■ GIVEN INFORMATION:

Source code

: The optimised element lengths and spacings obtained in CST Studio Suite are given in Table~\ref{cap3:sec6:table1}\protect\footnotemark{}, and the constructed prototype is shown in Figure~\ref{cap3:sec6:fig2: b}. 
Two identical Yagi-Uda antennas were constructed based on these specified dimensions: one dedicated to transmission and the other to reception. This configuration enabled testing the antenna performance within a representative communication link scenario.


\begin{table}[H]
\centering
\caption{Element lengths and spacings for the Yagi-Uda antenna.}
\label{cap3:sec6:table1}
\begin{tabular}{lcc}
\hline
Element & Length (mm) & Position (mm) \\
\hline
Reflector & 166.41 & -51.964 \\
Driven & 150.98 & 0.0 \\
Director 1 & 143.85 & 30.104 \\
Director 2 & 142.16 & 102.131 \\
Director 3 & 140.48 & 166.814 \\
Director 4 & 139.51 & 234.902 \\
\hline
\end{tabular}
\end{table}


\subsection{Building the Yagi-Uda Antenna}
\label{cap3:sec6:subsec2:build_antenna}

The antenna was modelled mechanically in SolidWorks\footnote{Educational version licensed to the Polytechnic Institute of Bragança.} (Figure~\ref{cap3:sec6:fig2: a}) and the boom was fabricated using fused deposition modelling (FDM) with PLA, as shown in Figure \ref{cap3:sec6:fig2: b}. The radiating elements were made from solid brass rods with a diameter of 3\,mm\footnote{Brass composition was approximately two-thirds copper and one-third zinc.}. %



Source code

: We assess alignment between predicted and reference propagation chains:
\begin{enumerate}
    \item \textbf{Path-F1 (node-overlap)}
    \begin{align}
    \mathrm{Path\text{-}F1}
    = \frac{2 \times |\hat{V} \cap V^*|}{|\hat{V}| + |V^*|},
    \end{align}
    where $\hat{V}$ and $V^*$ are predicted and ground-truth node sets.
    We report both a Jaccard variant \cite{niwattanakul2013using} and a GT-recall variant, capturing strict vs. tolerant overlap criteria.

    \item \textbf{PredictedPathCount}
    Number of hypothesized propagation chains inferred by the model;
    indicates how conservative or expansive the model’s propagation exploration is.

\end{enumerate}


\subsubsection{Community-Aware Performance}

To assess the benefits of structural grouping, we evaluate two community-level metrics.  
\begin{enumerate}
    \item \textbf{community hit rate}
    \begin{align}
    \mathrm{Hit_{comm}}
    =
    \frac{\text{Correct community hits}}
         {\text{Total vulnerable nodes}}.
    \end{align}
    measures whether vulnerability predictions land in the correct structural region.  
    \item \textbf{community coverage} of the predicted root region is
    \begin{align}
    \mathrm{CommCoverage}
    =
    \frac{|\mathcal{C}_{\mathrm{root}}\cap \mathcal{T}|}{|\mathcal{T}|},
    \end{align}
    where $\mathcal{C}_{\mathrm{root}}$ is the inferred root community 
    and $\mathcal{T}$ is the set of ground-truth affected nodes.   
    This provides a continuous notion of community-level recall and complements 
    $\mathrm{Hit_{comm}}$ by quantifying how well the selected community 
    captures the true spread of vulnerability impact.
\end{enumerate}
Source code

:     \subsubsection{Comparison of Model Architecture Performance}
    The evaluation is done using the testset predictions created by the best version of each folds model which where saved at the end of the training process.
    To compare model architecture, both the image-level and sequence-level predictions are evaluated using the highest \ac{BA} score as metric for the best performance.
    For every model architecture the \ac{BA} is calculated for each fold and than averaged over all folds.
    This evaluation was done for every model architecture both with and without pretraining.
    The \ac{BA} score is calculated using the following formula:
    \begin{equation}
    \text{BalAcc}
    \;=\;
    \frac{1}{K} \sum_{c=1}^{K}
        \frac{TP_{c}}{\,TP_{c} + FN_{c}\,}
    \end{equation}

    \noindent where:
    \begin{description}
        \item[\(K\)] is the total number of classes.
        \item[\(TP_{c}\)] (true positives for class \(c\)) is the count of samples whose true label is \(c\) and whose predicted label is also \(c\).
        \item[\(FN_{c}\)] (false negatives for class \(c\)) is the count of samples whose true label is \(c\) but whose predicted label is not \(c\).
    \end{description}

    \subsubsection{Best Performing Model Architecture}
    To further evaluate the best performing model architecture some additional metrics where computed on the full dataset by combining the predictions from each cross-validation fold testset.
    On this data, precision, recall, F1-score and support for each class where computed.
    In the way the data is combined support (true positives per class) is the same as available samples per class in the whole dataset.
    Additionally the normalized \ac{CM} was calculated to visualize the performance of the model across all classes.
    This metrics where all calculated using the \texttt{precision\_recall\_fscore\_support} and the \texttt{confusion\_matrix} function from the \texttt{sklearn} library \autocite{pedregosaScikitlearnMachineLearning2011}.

---

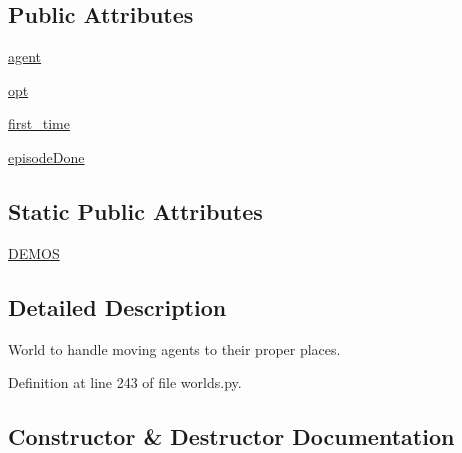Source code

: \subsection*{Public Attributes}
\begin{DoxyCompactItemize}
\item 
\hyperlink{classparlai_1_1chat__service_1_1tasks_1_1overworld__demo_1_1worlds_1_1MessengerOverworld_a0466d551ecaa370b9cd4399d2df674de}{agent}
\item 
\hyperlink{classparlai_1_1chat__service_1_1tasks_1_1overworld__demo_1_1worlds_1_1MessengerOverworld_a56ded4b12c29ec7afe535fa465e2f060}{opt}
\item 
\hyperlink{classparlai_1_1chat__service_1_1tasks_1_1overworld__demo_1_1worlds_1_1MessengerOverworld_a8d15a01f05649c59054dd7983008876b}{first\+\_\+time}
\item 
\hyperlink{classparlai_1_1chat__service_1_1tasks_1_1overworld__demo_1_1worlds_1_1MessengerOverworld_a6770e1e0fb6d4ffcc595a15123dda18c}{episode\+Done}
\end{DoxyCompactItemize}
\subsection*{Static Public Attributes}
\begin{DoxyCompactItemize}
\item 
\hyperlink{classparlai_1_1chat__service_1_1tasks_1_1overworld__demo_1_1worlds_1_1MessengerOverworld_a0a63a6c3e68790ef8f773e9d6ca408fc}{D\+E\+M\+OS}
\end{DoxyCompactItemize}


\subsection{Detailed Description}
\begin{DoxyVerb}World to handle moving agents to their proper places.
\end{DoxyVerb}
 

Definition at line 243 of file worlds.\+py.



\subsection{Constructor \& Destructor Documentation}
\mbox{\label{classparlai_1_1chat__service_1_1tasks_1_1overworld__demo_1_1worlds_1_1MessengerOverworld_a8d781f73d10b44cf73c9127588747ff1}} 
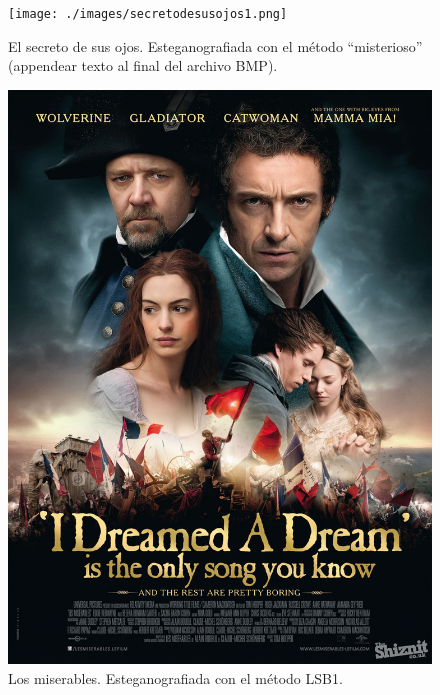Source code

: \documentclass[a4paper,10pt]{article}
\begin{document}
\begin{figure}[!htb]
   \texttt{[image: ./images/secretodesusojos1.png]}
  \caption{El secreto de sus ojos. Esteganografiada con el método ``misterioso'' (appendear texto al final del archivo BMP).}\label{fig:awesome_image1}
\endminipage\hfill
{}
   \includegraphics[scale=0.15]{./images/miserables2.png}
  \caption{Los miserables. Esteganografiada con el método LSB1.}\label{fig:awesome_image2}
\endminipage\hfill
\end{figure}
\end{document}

■ TASK GOAL: What lines in the records above include the string "subsubsection"? Copy each one.

■ EXERCISE RESULT:
\subsubsection{Community-Aware Performance}
:     \subsubsection{Comparison of Model Architecture Performance}
    \subsubsection{Best Performing Model Architecture}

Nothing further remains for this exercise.